## Records drawn from a dataset

########################################

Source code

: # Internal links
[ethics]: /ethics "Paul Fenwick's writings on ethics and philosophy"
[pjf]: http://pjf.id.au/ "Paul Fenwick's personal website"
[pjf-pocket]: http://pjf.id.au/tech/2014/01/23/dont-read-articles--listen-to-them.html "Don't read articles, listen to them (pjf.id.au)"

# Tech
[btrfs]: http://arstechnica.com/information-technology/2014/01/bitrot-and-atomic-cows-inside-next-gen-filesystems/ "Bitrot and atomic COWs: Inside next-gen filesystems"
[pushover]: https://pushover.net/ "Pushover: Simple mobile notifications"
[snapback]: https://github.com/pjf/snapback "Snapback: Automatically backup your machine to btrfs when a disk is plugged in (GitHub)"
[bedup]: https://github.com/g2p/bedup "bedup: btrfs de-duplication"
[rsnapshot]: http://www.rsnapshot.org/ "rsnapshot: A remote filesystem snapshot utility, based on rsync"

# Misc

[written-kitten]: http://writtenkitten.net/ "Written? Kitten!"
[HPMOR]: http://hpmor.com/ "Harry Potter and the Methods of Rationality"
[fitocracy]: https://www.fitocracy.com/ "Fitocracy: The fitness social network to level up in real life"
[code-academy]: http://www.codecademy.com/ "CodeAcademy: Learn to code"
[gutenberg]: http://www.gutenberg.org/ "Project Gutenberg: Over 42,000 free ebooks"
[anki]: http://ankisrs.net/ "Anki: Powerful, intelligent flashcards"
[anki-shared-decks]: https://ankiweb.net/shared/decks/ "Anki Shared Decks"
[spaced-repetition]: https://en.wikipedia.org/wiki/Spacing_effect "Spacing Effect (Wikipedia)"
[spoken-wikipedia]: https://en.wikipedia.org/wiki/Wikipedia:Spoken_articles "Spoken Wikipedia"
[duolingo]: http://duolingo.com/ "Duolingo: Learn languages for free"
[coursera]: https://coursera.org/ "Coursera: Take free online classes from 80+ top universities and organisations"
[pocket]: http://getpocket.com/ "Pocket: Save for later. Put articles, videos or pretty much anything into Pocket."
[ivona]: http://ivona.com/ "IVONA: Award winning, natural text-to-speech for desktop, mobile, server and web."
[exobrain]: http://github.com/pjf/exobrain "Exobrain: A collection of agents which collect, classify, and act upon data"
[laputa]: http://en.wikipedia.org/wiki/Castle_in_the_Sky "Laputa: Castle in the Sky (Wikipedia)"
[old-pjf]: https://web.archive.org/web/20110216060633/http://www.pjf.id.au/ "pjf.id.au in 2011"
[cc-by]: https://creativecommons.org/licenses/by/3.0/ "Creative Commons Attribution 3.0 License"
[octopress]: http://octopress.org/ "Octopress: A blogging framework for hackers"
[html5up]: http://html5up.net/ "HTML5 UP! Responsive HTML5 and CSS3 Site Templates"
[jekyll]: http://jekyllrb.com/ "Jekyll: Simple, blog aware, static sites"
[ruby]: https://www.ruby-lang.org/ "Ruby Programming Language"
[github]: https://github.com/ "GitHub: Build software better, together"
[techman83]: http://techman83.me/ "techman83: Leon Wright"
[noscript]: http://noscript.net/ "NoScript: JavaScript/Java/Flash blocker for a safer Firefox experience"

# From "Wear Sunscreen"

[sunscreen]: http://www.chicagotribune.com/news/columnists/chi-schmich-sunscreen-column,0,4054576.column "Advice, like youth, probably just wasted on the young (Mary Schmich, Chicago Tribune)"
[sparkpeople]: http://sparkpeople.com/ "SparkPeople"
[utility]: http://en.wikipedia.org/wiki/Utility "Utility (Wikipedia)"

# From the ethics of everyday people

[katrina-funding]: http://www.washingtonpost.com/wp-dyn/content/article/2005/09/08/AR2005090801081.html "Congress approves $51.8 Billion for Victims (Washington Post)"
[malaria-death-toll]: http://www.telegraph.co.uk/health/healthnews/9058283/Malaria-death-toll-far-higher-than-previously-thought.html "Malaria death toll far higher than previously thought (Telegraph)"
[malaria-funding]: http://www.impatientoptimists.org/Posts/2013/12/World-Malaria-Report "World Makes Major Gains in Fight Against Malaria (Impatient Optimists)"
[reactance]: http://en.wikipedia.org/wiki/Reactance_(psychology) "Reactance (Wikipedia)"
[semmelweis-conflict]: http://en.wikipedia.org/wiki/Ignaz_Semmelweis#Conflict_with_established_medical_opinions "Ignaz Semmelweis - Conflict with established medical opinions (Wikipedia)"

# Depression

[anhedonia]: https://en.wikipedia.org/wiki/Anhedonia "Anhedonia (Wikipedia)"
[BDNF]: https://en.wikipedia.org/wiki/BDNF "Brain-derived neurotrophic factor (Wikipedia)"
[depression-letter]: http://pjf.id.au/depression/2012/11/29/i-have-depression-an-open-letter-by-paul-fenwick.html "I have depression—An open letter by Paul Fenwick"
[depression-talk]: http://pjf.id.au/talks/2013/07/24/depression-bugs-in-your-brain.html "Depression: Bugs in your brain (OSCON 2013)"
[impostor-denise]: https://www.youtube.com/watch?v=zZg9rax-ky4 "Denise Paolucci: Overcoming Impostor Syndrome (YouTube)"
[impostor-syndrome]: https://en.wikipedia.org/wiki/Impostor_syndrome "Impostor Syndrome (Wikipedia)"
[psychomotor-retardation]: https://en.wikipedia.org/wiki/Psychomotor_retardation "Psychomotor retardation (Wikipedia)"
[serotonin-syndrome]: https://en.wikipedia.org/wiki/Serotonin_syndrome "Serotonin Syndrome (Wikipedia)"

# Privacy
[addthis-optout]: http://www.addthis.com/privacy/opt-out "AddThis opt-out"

########################################

## Work to complete
The data should be copied out in full, exactly as it reads.

## Response area
Source code

: # Internal links
[ethics]: /ethics "Paul Fenwick's writings on ethics and philosophy"
[pjf]: http://pjf.id.au/ "Paul Fenwick's personal website"
[pjf-pocket]: http://pjf.id.au/tech/2014/01/23/dont-read-articles--listen-to-them.html "Don't read articles, listen to them (pjf.id.au)"

# Tech
[btrfs]: http://arstechnica.com/information-technology/2014/01/bitrot-and-atomic-cows-inside-next-gen-filesystems/ "Bitrot and atomic COWs: Inside next-gen filesystems"
[pushover]: https://pushover.net/ "Pushover: Simple mobile notifications"
[snapback]: https://github.com/pjf/snapback "Snapback: Automatically backup your machine to btrfs when a disk is plugged in (GitHub)"
[bedup]: https://github.com/g2p/bedup "bedup: btrfs de-duplication"
[rsnapshot]: http://www.rsnapshot.org/ "rsnapshot: A remote filesystem snapshot utility, based on rsync"

# Misc

[written-kitten]: http://writtenkitten.net/ "Written? Kitten!"
[HPMOR]: http://hpmor.com/ "Harry Potter and the Methods of Rationality"
[fitocracy]: https://www.fitocracy.com/ "Fitocracy: The fitness social network to level up in real life"
[code-academy]: http://www.codecademy.com/ "CodeAcademy: Learn to code"
[gutenberg]: http://www.gutenberg.org/ "Project Gutenberg: Over 42,000 free ebooks"
[anki]: http://ankisrs.net/ "Anki: Powerful, intelligent flashcards"
[anki-shared-decks]: https://ankiweb.net/shared/decks/ "Anki Shared Decks"
[spaced-repetition]: https://en.wikipedia.org/wiki/Spacing_effect "Spacing Effect (Wikipedia)"
[spoken-wikipedia]: https://en.wikipedia.org/wiki/Wikipedia:Spoken_articles "Spoken Wikipedia"
[duolingo]: http://duolingo.com/ "Duolingo: Learn languages for free"
[coursera]: https://coursera.org/ "Coursera: Take free online classes from 80+ top universities and organisations"
[pocket]: http://getpocket.com/ "Pocket: Save for later. Put articles, videos or pretty much anything into Pocket."
[ivona]: http://ivona.com/ "IVONA: Award winning, natural text-to-speech for desktop, mobile, server and web."
[exobrain]: http://github.com/pjf/exobrain "Exobrain: A collection of agents which collect, classify, and act upon data"
[laputa]: http://en.wikipedia.org/wiki/Castle_in_the_Sky "Laputa: Castle in the Sky (Wikipedia)"
[old-pjf]: https://web.archive.org/web/20110216060633/http://www.pjf.id.au/ "pjf.id.au in 2011"
[cc-by]: https://creativecommons.org/licenses/by/3.0/ "Creative Commons Attribution 3.0 License"
[octopress]: http://octopress.org/ "Octopress: A blogging framework for hackers"
[html5up]: http://html5up.net/ "HTML5 UP! Responsive HTML5 and CSS3 Site Templates"
[jekyll]: http://jekyllrb.com/ "Jekyll: Simple, blog aware, static sites"
[ruby]: https://www.ruby-lang.org/ "Ruby Programming Language"
[github]: https://github.com/ "GitHub: Build software better, together"
[techman83]: http://techman83.me/ "techman83: Leon Wright"
[noscript]: http://noscript.net/ "NoScript: JavaScript/Java/Flash blocker for a safer Firefox experience"

# From "Wear Sunscreen"

[sunscreen]: http://www.chicagotribune.com/news/columnists/chi-schmich-sunscreen-column,0,4054576.column "Advice, like youth, probably just wasted on the young (Mary Schmich, Chicago Tribune)"
[sparkpeople]: http://sparkpeople.com/ "SparkPeople"
[utility]: http://en.wikipedia.org/wiki/Utility "Utility (Wikipedia)"

# From the ethics of everyday people

[katrina-funding]: http://www.washingtonpost.com/wp-dyn/content/article/2005/09/08/AR2005090801081.html "Congress approves $51.8 Billion for Victims (Washington Post)"
[malaria-death-toll]: http://www.telegraph.co.uk/health/healthnews/9058283/Malaria-death-toll-far-higher-than-previously-thought.html "Malaria death toll far higher than previously thought (Telegraph)"
[malaria-funding]: http://www.impatientoptimists.org/Posts/2013/12/World-Malaria-Report "World Makes Major Gains in Fight Against Malaria (Impatient Optimists)"
[reactance]: http://en.wikipedia.org/wiki/Reactance_(psychology) "Reactance (Wikipedia)"
[semmelweis-conflict]: http://en.wikipedia.org/wiki/Ignaz_Semmelweis#Conflict_with_established_medical_opinions "Ignaz Semmelweis - Conflict with established medical opinions (Wikipedia)"

# Depression

[anhedonia]: https://en.wikipedia.org/wiki/Anhedonia "Anhedonia (Wikipedia)"
[BDNF]: https://en.wikipedia.org/wiki/BDNF "Brain-derived neurotrophic factor (Wikipedia)"
[depression-letter]: http://pjf.id.au/depression/2012/11/29/i-have-depression-an-open-letter-by-paul-fenwick.html "I have depression—An open letter by Paul Fenwick"
[depression-talk]: http://pjf.id.au/talks/2013/07/24/depression-bugs-in-your-brain.html "Depression: Bugs in your brain (OSCON 2013)"
[impostor-denise]: https://www.youtube.com/watch?v=zZg9rax-ky4 "Denise Paolucci: Overcoming Impostor Syndrome (YouTube)"
[impostor-syndrome]: https://en.wikipedia.org/wiki/Impostor_syndrome "Impostor Syndrome (Wikipedia)"
[psychomotor-retardation]: https://en.wikipedia.org/wiki/Psychomotor_retardation "Psychomotor retardation (Wikipedia)"
[serotonin-syndrome]: https://en.wikipedia.org/wiki/Serotonin_syndrome "Serotonin Syndrome (Wikipedia)"

# Privacy
[addthis-optout]: http://www.addthis.com/privacy/opt-out "AddThis opt-out"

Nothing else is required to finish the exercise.